Norris Ingin Balapan di Le Mans bersama McLaren

Serly Maida
3 Min Read

Norris Ingin Balapan di Le Mans setelah melihat perkembangan besar program balap ketahanan McLaren untuk beberapa tahun mendatang. Pembalap Inggris tersebut mulai membuka peluang mencoba tantangan baru di luar Formula 1. Selain itu, proyek Hypercar McLaren memberi kesempatan menarik bagi para pembalap utama tim. Ambisi untuk tampil di balapan legendaris Le Mans kini semakin realistis.


Norris Ingin Balapan di Le Mans Bersama McLaren

Lando Norris mengaku tertarik mencoba ajang 24 Hours of Le Mans di masa depan. Ia merasa masih ingin mengeksplorasi berbagai kategori balap selain Formula 1. Menurutnya, kesempatan tersebut sangat menarik karena McLaren akan kembali ke balap ketahanan.

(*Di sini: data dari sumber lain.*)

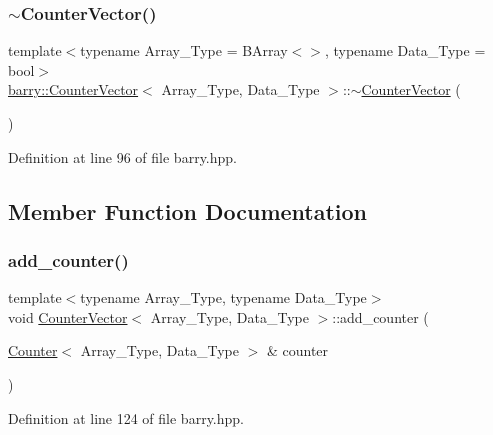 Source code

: \subsubsection{\texorpdfstring{$\sim$\+Counter\+Vector()}{~CounterVector()}}
{\footnotesize\ttfamily template$<$typename Array\+\_\+\+Type = B\+Array$<$$>$, typename Data\+\_\+\+Type = bool$>$ \\
\hyperlink{classbarry_1_1_counter_vector}{barry\+::\+Counter\+Vector}$<$ Array\+\_\+\+Type, Data\+\_\+\+Type $>$\+::$\sim$\hyperlink{classbarry_1_1_counter_vector}{Counter\+Vector} (\begin{DoxyParamCaption}{ }\end{DoxyParamCaption})\hspace{0.3cm}{\ttfamily [inline]}}



Definition at line 96 of file barry.\+hpp.



\subsection{Member Function Documentation}
\mbox{\label{classbarry_1_1_counter_vector_a34fda06ff678691daf3b0455c1a2af48}} 
\subsubsection{\texorpdfstring{add\+\_\+counter()}{add\_counter()}\hspace{0.1cm}{\footnotesize\ttfamily [1/3]}}
{\footnotesize\ttfamily template$<$typename Array\+\_\+\+Type, typename Data\+\_\+\+Type$>$ \\
void \hyperlink{classbarry_1_1_counter_vector}{Counter\+Vector}$<$ Array\+\_\+\+Type, Data\+\_\+\+Type $>$\+::add\+\_\+counter (\begin{DoxyParamCaption}\item[{\hyperlink{classbarry_1_1_counter}{Counter}$<$ Array\+\_\+\+Type, Data\+\_\+\+Type $>$ \&}]{counter }\end{DoxyParamCaption})\hspace{0.3cm}{\ttfamily [inline]}}



Definition at line 124 of file barry.\+hpp.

Selain itu, Norris mengakui dirinya masih memiliki banyak target dalam karier balapnya. Ia juga belum ingin membatasi diri hanya di Formula 1. Oleh karena itu, Le Mans dianggap sebagai pengalaman yang ingin ia rasakan suatu hari nanti.

Di sisi lain, McLaren memang sedang membangun proyek besar untuk Kejuaraan Ketahanan Dunia FIA. Tim asal Woking itu telah meluncurkan Hypercar MCL-HY yang akan debut pada 2027. Mobil tersebut dipersiapkan untuk bersaing di Le Mans dan WEC.

Namun demikian, Norris menegaskan bahwa fokus utamanya saat ini tetap Formula 1. Ia masih ingin berkembang dan menikmati persaingan di level tertinggi motorsport dunia. Meski begitu, pintu menuju Le Mans tetap terbuka.


Program Hypercar McLaren dan Dukungan Zak Brown

Sementara itu, CEO McLaren Racing Zak Brown memberikan dukungan penuh terhadap ide tersebut. Ia mengaku sangat menyukai konsep pembalap yang tampil di berbagai kategori balap. Menurutnya, semangat seperti itu mulai jarang ditemukan di era modern.

Selain itu, Brown mengungkapkan bahwa dirinya sudah berbicara dengan Norris dan Oscar Piastri soal Le Mans. Keduanya disebut sangat tertarik untuk mencoba balapan ketahanan tersebut di masa depan.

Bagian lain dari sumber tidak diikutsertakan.